### Material for this task

- - - - -

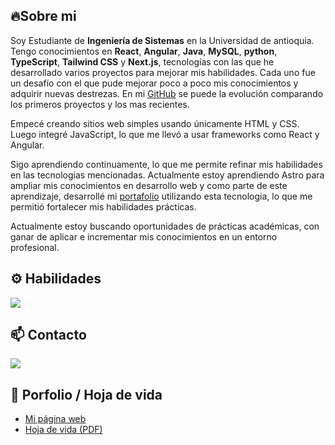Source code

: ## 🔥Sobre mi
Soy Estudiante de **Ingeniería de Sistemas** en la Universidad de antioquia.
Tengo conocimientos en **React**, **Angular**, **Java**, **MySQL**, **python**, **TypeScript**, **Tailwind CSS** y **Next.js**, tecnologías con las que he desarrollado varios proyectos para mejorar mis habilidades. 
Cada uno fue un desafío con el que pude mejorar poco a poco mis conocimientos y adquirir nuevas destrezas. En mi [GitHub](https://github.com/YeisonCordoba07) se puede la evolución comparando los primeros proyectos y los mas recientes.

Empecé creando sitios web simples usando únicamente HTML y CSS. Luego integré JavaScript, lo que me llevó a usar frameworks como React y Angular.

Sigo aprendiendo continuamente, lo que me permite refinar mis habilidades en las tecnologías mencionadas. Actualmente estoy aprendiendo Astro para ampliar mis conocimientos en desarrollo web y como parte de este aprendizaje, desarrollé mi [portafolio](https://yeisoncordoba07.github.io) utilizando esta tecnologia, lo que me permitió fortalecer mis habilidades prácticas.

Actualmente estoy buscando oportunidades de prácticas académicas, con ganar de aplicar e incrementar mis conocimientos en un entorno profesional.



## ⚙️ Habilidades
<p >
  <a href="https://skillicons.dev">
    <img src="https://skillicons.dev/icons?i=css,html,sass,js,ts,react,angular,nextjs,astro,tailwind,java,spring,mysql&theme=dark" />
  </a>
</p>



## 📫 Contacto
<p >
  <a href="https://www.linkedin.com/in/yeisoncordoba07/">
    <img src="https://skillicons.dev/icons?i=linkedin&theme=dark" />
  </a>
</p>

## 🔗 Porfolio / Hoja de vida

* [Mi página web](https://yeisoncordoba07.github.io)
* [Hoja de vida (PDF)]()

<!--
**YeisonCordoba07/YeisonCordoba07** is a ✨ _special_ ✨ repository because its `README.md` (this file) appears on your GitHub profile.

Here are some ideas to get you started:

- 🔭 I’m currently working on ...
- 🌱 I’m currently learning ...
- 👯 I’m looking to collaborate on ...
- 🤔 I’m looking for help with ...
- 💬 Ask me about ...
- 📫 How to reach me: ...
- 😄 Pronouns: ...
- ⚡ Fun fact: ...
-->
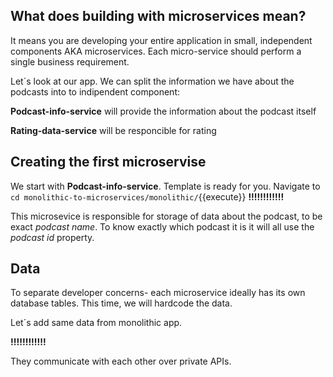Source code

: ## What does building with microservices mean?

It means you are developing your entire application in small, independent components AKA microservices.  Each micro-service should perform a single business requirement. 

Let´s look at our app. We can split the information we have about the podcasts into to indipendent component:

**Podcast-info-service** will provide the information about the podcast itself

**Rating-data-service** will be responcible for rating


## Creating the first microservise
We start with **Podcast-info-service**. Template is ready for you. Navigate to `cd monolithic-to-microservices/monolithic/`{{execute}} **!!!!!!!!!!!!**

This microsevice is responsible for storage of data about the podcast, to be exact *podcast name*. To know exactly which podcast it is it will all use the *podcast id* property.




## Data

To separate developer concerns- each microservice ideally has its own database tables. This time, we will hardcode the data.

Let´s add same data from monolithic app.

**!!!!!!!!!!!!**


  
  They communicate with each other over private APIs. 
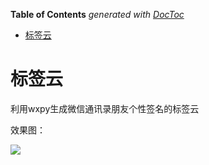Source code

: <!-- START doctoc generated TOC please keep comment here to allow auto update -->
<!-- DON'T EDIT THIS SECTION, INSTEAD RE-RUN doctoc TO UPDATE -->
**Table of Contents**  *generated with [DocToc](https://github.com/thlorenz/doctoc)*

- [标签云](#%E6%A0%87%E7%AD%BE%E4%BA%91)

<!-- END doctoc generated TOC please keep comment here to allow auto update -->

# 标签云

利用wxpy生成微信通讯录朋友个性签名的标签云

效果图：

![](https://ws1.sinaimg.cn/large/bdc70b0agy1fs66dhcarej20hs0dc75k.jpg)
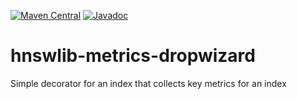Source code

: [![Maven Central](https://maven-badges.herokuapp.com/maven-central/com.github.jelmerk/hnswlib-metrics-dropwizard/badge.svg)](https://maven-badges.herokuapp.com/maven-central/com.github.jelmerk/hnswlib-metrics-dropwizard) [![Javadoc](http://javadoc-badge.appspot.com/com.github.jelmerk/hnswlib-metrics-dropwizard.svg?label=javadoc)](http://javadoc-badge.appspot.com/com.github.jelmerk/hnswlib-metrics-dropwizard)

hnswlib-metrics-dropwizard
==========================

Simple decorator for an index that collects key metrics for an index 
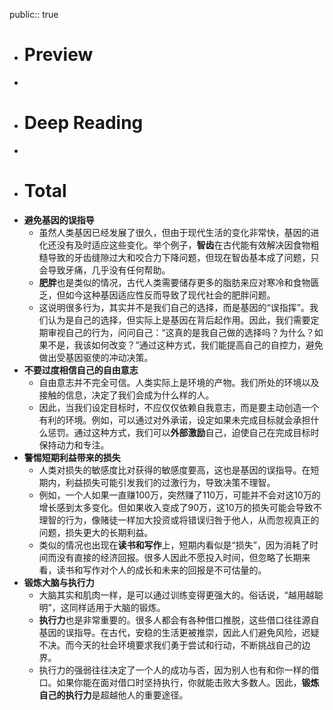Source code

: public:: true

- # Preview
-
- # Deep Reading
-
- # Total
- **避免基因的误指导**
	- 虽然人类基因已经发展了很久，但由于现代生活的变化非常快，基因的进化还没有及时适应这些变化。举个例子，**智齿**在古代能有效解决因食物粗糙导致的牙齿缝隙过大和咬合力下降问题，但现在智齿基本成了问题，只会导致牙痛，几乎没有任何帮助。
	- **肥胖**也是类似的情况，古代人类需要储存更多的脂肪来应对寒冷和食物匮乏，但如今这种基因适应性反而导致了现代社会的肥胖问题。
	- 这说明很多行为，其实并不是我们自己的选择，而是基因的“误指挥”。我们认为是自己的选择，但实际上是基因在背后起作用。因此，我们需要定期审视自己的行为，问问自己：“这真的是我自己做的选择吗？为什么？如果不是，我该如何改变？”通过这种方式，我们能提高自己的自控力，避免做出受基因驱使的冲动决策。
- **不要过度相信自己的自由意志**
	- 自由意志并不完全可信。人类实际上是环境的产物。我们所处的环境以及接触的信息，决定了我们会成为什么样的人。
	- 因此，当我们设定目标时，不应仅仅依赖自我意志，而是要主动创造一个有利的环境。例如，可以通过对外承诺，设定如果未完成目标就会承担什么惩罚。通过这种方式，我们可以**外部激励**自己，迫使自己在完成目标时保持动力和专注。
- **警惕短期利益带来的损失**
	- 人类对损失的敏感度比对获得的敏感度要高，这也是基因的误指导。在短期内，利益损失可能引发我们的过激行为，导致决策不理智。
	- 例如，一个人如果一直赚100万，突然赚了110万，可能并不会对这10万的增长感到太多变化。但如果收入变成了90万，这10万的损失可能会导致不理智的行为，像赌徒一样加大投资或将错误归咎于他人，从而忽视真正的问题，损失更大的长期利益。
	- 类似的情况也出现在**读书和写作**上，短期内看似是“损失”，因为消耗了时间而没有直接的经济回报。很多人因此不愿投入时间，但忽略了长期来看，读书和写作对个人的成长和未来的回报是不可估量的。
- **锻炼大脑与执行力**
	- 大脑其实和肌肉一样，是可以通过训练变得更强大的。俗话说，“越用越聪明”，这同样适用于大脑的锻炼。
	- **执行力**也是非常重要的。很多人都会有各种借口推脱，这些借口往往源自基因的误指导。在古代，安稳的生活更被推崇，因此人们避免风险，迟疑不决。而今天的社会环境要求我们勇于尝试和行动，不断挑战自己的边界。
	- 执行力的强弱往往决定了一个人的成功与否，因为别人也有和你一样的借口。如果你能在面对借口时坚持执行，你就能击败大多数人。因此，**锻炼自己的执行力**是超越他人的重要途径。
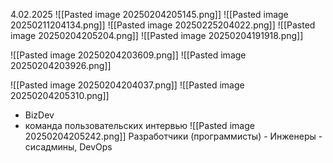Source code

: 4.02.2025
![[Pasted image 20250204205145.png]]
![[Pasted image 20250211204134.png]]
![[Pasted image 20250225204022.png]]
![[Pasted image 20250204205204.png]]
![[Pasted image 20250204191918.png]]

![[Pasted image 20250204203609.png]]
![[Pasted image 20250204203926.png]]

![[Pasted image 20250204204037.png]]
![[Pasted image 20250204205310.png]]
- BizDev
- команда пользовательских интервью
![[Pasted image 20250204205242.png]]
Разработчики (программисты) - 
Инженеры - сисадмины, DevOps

- - - - -

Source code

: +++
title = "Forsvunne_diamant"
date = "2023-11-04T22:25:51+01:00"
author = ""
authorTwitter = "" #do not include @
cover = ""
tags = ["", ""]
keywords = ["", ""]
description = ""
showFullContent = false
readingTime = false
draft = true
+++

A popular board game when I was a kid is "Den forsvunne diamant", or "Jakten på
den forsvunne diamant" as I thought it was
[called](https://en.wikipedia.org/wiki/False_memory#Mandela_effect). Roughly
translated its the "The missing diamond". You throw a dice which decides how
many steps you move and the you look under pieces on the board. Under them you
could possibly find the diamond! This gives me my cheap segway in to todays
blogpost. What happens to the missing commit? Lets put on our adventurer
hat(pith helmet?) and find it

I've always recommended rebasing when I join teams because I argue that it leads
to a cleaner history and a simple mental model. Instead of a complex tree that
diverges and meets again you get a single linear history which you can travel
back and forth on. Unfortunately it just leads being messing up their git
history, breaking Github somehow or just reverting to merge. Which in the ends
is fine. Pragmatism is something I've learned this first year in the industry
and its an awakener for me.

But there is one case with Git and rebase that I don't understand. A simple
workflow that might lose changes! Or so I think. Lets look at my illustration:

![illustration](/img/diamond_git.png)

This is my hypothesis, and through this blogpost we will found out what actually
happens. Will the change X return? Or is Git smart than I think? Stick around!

- - - - -

### Exercise instructions
Search the listing for "doctoc" and show every line where it occurs.

### Response for this exercise
: <!-- START doctoc generated TOC please keep comment here to allow auto update -->
<!-- DON'T EDIT THIS SECTION, INSTEAD RE-RUN doctoc TO UPDATE -->
**Table of Contents**  *generated with [DocToc](https://github.com/thlorenz/doctoc)*
<!-- END doctoc generated TOC please keep comment here to allow auto update -->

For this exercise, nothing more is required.